Material for the task:
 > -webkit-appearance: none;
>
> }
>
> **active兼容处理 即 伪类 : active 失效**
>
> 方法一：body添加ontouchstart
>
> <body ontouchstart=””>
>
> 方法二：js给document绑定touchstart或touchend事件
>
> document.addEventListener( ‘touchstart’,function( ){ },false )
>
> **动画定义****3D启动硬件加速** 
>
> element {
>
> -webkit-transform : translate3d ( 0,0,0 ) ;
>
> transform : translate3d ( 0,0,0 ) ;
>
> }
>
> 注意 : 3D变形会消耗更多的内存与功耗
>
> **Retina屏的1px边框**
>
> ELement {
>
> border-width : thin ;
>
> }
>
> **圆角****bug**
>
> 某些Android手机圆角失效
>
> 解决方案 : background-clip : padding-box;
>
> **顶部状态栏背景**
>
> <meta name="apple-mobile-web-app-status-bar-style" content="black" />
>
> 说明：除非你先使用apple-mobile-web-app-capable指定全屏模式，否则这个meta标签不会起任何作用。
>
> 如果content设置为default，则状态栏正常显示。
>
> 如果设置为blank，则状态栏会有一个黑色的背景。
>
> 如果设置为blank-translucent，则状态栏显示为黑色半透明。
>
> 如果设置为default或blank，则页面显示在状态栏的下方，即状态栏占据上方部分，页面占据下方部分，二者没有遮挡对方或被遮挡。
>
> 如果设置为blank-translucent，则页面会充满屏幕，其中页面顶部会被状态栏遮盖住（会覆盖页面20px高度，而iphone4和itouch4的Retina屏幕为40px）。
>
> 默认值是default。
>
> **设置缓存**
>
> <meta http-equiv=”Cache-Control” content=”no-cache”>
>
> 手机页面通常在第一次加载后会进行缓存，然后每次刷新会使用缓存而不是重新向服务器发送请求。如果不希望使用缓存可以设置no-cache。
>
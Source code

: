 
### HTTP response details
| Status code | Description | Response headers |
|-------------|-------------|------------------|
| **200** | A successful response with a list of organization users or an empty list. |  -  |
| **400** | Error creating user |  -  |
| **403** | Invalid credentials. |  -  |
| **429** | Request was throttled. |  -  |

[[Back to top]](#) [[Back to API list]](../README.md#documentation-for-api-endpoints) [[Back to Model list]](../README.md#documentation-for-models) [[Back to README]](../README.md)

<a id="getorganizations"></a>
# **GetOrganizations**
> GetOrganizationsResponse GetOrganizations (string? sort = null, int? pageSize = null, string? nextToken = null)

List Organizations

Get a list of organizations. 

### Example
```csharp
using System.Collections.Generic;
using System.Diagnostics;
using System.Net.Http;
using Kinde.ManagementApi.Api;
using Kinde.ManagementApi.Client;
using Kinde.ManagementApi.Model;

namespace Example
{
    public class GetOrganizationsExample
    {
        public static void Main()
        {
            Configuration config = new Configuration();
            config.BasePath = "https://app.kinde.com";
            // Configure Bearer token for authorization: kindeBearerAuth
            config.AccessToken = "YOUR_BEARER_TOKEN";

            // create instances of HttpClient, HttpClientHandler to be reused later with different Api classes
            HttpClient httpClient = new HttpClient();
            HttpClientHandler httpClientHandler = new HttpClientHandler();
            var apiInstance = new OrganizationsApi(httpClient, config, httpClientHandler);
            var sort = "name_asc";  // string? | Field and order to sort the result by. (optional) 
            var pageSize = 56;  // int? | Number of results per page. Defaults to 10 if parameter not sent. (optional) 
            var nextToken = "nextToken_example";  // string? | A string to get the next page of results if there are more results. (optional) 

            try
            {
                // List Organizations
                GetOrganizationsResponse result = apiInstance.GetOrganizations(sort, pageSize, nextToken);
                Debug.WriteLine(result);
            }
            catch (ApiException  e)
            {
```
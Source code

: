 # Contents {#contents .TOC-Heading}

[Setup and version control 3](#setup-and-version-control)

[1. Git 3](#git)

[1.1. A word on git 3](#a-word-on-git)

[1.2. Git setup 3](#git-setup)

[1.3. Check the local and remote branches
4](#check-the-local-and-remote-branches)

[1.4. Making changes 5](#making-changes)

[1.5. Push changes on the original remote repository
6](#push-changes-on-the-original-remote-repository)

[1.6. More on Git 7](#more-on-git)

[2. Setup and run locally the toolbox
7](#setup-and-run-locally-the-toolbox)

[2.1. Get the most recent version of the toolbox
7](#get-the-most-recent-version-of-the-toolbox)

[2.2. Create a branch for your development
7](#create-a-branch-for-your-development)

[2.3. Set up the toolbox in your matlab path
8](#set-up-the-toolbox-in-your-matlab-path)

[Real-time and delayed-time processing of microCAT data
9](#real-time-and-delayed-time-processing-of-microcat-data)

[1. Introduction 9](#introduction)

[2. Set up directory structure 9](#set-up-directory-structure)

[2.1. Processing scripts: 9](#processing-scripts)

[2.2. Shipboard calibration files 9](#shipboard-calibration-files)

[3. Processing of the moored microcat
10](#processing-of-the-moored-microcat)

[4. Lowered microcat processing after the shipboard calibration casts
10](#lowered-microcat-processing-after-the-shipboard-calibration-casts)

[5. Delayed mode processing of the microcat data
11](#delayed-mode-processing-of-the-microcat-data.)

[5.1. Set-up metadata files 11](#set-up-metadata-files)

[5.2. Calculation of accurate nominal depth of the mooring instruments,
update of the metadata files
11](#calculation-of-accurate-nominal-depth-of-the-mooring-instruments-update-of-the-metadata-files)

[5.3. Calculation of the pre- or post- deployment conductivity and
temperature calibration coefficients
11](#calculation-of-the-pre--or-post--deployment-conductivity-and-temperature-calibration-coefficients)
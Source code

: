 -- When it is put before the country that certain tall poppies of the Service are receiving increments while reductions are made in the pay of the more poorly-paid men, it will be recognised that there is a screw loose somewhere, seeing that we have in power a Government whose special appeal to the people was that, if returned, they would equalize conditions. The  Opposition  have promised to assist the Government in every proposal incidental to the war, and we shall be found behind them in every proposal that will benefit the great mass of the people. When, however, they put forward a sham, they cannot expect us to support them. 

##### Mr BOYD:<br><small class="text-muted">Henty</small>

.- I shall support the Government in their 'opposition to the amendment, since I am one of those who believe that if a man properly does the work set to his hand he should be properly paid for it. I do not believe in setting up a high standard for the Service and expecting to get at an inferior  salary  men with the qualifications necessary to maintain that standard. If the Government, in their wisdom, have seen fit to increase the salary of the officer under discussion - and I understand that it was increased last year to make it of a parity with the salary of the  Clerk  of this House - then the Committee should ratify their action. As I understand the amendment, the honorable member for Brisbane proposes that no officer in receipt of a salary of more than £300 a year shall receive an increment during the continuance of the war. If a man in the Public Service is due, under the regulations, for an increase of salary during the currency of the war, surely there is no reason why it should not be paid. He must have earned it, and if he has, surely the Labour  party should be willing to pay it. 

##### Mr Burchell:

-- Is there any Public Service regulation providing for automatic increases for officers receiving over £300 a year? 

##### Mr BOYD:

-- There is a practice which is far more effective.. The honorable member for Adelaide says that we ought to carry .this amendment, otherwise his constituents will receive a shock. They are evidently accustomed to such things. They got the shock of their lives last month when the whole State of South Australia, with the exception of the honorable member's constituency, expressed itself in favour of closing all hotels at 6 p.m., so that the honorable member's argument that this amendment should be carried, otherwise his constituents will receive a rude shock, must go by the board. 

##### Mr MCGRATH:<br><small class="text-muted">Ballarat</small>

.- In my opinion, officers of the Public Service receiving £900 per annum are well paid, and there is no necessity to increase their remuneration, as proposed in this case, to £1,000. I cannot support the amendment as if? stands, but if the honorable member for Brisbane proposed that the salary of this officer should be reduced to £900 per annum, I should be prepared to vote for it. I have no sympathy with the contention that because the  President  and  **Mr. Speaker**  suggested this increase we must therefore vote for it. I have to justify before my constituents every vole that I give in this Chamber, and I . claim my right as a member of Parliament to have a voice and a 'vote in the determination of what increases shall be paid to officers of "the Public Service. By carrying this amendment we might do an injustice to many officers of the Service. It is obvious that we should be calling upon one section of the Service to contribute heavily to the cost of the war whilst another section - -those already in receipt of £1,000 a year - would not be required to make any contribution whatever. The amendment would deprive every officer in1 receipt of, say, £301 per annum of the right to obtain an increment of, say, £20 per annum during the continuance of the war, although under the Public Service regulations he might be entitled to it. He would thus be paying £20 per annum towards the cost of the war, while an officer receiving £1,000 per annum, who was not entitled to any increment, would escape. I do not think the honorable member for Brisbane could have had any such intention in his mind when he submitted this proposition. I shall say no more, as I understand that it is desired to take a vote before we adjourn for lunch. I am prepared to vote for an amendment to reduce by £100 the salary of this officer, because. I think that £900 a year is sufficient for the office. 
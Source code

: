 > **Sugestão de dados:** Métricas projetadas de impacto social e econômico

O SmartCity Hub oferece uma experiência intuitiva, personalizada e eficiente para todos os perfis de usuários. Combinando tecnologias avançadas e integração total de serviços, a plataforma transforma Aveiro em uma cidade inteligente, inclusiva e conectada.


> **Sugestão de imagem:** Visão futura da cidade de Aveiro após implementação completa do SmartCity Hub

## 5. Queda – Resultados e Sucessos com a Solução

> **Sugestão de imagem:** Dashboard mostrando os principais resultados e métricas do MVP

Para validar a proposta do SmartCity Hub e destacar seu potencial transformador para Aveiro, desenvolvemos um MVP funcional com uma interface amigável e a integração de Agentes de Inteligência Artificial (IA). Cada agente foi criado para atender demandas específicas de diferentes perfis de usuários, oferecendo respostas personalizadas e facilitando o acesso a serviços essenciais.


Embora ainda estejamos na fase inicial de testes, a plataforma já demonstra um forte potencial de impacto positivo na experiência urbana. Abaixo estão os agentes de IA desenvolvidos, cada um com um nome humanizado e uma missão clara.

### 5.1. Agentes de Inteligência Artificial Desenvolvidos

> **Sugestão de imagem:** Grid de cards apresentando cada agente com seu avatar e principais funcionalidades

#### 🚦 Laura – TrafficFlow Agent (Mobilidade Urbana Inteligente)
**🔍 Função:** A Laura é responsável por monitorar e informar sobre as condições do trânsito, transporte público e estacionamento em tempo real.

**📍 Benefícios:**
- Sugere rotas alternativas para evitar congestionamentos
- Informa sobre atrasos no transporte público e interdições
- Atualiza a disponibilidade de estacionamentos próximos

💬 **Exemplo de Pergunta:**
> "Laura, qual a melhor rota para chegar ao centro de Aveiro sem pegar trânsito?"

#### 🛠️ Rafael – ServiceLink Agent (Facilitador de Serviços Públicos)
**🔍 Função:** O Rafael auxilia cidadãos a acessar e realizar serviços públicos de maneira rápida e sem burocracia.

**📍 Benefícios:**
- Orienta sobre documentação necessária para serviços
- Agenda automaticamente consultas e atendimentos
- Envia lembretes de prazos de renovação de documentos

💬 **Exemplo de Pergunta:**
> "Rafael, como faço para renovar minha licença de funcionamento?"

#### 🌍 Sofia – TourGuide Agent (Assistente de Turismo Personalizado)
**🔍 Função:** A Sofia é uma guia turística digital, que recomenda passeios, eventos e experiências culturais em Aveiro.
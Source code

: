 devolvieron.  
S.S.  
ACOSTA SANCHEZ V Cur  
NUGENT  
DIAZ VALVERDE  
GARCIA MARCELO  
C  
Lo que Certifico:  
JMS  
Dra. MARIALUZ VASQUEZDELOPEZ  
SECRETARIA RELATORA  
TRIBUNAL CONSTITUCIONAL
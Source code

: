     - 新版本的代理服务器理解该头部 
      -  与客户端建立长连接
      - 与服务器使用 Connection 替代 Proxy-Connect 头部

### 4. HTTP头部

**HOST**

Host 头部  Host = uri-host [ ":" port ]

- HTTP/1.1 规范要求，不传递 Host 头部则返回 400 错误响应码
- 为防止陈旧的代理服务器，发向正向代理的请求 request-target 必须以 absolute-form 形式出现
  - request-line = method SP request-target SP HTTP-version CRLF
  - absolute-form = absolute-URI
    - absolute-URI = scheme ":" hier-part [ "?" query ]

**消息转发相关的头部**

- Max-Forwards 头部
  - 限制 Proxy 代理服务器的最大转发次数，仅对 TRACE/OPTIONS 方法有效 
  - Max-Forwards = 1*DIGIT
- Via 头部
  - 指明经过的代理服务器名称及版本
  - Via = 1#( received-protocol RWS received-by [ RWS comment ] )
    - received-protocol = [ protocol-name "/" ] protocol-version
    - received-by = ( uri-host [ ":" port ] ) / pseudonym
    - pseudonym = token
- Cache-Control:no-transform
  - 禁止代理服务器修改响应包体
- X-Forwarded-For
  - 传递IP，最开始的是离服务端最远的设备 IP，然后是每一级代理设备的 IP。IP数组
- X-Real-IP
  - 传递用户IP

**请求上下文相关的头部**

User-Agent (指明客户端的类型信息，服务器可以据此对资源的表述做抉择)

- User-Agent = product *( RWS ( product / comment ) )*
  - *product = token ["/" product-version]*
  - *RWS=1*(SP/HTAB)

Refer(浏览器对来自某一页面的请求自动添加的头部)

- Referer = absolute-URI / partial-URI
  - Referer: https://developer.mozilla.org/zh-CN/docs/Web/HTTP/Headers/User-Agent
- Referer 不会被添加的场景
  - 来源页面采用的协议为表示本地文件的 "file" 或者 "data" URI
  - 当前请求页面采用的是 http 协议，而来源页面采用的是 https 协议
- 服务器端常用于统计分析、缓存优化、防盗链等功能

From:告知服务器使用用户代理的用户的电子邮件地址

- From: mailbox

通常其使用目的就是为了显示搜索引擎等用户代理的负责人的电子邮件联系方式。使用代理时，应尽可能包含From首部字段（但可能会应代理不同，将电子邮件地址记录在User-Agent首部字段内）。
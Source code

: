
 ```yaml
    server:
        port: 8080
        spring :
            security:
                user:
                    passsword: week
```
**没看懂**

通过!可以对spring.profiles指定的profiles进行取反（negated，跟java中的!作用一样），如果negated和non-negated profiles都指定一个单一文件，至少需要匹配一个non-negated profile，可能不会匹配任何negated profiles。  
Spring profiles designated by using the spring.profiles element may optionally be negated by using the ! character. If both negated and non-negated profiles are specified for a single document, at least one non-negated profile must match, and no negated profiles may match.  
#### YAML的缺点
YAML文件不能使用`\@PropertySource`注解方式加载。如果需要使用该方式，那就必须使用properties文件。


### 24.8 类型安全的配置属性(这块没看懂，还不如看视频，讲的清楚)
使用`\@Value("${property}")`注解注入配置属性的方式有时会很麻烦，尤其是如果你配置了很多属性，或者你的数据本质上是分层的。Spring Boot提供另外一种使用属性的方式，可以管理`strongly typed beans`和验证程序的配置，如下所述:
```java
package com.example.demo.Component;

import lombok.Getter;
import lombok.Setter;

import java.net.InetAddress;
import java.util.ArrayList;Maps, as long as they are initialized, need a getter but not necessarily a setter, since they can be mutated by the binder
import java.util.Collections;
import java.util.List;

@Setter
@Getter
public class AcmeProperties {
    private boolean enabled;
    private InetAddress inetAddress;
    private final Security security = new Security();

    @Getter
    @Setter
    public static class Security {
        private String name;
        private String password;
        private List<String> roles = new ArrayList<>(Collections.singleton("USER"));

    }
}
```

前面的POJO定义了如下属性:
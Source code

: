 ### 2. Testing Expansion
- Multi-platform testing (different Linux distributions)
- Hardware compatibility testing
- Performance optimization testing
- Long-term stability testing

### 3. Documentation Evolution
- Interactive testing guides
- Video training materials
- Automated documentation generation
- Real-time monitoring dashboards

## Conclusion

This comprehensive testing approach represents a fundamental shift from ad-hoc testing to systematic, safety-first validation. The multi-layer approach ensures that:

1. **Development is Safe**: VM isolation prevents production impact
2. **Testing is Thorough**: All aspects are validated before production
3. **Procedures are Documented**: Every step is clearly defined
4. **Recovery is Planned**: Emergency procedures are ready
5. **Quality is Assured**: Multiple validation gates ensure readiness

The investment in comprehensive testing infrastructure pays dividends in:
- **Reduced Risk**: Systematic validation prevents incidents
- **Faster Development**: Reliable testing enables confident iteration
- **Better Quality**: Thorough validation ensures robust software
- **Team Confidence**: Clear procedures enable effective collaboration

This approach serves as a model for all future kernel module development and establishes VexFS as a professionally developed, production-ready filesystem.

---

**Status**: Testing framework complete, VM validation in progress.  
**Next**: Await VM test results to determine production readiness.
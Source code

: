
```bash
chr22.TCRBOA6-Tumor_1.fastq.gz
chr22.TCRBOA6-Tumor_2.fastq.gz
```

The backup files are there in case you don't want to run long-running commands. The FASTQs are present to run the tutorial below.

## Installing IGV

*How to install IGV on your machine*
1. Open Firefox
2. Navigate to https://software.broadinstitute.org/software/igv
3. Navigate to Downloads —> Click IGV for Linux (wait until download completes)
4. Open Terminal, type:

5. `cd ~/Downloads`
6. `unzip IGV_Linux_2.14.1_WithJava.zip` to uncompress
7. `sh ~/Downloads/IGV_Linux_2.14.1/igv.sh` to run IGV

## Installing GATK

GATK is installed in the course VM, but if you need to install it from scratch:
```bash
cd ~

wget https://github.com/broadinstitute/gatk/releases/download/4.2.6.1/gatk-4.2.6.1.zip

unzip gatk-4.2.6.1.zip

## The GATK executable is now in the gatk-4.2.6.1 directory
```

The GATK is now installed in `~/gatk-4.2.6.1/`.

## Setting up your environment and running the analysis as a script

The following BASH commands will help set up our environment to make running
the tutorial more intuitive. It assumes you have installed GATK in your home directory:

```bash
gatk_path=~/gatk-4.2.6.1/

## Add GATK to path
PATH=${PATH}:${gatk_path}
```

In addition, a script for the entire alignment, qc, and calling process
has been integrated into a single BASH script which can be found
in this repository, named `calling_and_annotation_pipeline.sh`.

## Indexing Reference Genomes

Task directions: The answer must be every line of the records above that holds the word "since".

Exercise result:
.- I shall support the Government in their 'opposition to the amendment, since I am one of those who believe that if a man properly does the work set to his hand he should be properly paid for it. I do not believe in setting up a high standard for the Service and expecting to get at an inferior  salary  men with the qualifications necessary to maintain that standard. If the Government, in their wisdom, have seen fit to increase the salary of the officer under discussion - and I understand that it was increased last year to make it of a parity with the salary of the  Clerk  of this House - then the Committee should ratify their action. As I understand the amendment, the honorable member for Brisbane proposes that no officer in receipt of a salary of more than £300 a year shall receive an increment during the continuance of the war. If a man in the Public Service is due, under the regulations, for an increase of salary during the currency of the war, surely there is no reason why it should not be paid. He must have earned it, and if he has, surely the Labour  party should be willing to pay it. 
import java.util.ArrayList;Maps, as long as they are initialized, need a getter but not necessarily a setter, since they can be mutated by the binder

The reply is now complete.